We chose to only do orthographic respelling, in order to preserve grammatical relevant elements of the texts as those may be relevant to research using natural language processing. One problem were words that did not follow Dutch re-spelling rules or did not have a clear Dutch respelling: foreign words, particularly place names and personal names, We chose to ignore such words as they would taint re-spelling rules for Dutch.
Problems & solutions
The first problem we encountered was the lack of any usable existing word list of all possible conjugations in modern Dutch. To get as many possible conjugations of every Dutch word that occurs in the Woordenboek der Nederlandse Taal 3 (WNT) a two-pronged approach was necessary. A set of algorithms, one per word class provided possible conjugations for each word in the WNT. First approach: for some word classes we were able to check the conjugations manually, but the large numbers of nomina and verbs made that impossible to do in this project. Second approach: for those the resulting word lists were checked automatically against the occurrences of those words in the Corpus of Spoken Dutch 1, Dutch Wikipedia 2 and Verbix 3 ,.
Another problem, there was no set of respelling rules available that was effective for respelling Early Modern Dutch - the rule sets available did correct some spellings but caused mistakes in others. Extracting re-spelling rules from patterns in our golden standard provided an effective set of rules, especially when we generalized the rules where possible to catch similar instances.
Third, VARD2 could not handle word variations where two words should be re-spelled to a single word. Our solution was to pre-process texts with a script to remove spaces from such words.
The fourth problem was that some homonyms had overlapping spelling variations but needed to be re-spelled to different spellings in modern Dutch. An example is the word 'nog': spelling variations 'nog' and 'noch' were used interchangeably, but in modern spelling those two spellings denote differences in meaning. The only way to determine the correct modernization is to take the grammatical context of the word into account, which VARD2 does not do.

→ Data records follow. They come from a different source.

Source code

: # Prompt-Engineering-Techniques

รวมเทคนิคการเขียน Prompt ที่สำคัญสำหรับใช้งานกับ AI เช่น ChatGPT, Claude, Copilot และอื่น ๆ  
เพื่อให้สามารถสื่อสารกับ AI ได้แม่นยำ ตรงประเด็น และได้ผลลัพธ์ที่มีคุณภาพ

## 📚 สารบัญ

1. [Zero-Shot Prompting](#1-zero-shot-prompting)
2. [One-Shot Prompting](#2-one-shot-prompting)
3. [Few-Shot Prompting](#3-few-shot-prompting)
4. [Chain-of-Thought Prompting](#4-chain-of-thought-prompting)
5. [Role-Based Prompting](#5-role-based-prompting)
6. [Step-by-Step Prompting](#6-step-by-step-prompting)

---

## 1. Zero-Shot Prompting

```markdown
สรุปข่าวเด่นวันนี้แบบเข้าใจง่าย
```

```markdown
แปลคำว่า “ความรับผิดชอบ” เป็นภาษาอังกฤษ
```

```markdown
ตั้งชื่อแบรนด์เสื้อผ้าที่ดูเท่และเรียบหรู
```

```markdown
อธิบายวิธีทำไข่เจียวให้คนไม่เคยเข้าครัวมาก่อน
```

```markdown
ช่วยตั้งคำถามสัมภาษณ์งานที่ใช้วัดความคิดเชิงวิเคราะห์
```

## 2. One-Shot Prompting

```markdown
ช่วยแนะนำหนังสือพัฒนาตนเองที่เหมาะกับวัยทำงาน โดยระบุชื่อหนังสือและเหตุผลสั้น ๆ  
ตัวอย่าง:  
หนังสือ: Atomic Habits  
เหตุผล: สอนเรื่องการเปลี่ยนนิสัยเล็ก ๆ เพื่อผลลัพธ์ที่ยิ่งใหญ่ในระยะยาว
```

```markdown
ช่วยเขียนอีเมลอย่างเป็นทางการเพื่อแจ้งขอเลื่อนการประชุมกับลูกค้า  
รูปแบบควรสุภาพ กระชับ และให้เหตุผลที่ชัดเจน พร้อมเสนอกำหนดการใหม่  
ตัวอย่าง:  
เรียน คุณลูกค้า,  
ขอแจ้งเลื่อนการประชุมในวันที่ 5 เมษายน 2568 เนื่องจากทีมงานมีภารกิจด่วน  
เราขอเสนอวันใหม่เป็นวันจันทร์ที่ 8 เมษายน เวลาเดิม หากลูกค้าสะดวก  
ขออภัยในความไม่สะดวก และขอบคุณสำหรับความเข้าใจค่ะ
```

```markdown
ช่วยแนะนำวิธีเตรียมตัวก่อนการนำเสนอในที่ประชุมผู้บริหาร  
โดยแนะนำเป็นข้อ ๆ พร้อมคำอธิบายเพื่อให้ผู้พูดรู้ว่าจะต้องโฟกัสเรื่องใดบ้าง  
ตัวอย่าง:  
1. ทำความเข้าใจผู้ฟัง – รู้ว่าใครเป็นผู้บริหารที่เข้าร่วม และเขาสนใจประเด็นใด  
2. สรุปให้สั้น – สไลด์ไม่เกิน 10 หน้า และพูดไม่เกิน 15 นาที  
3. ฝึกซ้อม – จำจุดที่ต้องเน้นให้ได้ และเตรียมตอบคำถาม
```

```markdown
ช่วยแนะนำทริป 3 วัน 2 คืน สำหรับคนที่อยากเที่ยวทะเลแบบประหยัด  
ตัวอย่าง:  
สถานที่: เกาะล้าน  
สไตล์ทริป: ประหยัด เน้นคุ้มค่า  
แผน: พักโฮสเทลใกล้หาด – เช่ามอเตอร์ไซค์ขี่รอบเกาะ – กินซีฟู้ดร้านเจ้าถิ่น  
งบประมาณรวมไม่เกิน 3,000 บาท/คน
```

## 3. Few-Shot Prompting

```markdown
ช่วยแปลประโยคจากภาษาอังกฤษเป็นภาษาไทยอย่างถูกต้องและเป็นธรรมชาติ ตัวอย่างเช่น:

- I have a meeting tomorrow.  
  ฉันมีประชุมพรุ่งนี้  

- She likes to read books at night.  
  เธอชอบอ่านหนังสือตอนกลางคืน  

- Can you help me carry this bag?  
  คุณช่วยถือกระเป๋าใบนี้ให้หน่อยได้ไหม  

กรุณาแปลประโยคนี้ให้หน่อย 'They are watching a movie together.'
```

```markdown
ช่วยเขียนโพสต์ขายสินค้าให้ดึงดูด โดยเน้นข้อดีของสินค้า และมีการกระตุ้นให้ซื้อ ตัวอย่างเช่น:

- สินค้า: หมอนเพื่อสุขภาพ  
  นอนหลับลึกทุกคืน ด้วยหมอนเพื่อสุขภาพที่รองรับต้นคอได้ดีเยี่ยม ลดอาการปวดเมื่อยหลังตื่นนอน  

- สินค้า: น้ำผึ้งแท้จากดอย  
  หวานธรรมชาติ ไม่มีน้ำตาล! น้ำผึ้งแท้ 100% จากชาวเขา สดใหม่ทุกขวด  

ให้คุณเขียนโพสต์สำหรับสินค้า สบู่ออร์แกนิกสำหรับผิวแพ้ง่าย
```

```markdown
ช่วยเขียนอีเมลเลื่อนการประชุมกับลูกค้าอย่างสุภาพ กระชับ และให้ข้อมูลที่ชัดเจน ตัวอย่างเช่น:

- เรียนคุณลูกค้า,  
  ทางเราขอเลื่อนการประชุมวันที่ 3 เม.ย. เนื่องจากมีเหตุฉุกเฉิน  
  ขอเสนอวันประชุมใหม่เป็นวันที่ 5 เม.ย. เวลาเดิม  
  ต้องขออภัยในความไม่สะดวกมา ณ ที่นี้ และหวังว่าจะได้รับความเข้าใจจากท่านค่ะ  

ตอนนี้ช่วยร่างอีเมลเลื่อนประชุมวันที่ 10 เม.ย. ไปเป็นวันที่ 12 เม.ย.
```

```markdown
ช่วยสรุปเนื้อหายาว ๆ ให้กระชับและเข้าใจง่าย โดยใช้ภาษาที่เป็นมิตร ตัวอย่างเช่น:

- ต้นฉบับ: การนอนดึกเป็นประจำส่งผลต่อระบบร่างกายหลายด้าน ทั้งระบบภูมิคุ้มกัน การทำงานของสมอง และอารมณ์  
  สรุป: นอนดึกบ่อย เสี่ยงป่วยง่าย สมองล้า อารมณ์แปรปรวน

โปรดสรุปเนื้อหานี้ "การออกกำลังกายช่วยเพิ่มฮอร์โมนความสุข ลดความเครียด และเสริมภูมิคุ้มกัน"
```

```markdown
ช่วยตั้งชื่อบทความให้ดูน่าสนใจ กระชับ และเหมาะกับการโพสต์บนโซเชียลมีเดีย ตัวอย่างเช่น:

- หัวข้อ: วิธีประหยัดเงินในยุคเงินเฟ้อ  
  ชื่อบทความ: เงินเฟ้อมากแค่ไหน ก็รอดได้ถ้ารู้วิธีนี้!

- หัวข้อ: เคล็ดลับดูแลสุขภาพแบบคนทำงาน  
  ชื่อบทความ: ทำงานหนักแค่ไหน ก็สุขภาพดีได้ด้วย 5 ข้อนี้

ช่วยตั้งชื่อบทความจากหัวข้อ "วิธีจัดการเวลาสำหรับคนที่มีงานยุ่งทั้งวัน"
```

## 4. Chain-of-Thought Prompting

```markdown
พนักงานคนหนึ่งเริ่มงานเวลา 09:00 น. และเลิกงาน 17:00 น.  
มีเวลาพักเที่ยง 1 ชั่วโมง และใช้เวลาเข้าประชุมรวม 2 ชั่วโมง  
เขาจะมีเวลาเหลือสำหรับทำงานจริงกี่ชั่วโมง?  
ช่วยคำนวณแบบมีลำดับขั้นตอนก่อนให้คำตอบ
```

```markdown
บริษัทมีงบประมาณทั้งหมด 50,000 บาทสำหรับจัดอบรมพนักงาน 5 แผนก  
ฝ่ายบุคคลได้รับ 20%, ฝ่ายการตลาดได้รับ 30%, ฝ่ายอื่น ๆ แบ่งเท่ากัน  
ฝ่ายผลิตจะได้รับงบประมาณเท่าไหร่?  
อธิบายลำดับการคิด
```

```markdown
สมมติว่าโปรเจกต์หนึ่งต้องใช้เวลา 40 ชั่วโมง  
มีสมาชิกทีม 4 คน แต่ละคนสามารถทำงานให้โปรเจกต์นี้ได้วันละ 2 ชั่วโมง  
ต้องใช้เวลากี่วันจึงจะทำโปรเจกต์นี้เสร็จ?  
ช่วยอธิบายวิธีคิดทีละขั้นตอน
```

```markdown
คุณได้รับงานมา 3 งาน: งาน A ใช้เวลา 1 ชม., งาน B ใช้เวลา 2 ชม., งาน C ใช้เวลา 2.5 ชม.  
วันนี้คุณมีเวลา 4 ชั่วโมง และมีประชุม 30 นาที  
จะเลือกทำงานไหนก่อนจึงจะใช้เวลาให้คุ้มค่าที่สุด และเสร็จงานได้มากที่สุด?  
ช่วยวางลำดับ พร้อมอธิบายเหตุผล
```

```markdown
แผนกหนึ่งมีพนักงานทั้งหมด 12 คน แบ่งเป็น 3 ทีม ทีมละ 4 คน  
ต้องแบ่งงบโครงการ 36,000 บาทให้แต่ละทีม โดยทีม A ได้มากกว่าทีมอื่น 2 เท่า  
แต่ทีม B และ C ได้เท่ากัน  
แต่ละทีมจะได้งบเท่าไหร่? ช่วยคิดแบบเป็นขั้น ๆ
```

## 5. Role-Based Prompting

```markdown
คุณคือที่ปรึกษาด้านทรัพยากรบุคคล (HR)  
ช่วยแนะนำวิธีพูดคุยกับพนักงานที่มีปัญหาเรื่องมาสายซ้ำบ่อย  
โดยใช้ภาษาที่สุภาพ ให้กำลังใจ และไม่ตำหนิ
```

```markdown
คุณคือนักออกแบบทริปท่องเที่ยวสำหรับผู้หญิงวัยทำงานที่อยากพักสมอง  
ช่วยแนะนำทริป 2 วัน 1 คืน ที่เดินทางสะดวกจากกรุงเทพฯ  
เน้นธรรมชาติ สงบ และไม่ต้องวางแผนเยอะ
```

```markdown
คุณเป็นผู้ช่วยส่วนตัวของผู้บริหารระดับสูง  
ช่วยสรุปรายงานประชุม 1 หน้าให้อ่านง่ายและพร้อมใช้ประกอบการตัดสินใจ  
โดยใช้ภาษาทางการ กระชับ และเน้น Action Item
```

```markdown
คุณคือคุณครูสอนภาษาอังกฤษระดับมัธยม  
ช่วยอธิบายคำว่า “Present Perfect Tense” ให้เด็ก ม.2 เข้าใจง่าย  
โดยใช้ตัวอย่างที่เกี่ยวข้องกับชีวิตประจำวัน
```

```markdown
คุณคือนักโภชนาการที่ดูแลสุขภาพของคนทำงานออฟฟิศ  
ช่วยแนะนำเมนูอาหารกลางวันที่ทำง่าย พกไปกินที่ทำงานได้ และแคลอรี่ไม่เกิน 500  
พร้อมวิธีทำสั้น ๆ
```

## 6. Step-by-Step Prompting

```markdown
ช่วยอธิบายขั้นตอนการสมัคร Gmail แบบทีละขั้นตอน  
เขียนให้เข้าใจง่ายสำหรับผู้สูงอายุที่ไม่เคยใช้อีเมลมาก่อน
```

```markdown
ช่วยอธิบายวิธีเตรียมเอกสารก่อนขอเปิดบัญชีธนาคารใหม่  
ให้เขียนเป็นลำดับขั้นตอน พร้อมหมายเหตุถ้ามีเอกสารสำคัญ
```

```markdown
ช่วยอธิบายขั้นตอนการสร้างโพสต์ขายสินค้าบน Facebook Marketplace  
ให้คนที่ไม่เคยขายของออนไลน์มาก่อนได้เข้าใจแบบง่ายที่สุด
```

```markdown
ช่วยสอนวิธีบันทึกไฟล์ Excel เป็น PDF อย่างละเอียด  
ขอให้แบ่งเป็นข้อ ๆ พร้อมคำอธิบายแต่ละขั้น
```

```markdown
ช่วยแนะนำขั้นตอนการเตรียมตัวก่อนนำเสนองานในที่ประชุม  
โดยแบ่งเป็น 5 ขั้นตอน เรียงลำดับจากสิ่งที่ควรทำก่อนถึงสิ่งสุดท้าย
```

This necessitated a second pre-processing step: we were only able to run a few tests, but part of speech tagging the original text and (manually) selecting a few patterns that marked one meaning or the other seemed to provide enough information to deduce the correct re-spelling.
All in all, with a few additions and modifications a tool like VARD2 can be successfully converted to work on a Early Modern Dutch. Tests on other types of texts (a treatise on mathematics from 1605, the description of a beached whale from 1599, a description of the New World from 1770, a poetry book from 1637 etc) show promising results, indicating that a little extra training can make this configuration work well for different genres. Automatic respelling of the entire 1657 bible at a 95% confidence level resulted in automatic re-spelling of 62% of 340,000 variants. For the earlier edition (1637), automatically correcting at 95% confidence corrects 60% of just short of 350.000 unknown words, at 75% confidence 84% of the variants were corrected. The paper will show the results of automatically re-spelling 17 th century texts using a VARD2 trained on just the first two chapters of the bible.
Baron, A. and Rayson, P. (2008). VARD 2: A tool for dealing with spelling variation in historical corpora. Proceedings of the Postgraduate Conference in Corpus Linguistics, Aston University, Birmingham, UK, 22 May 2008.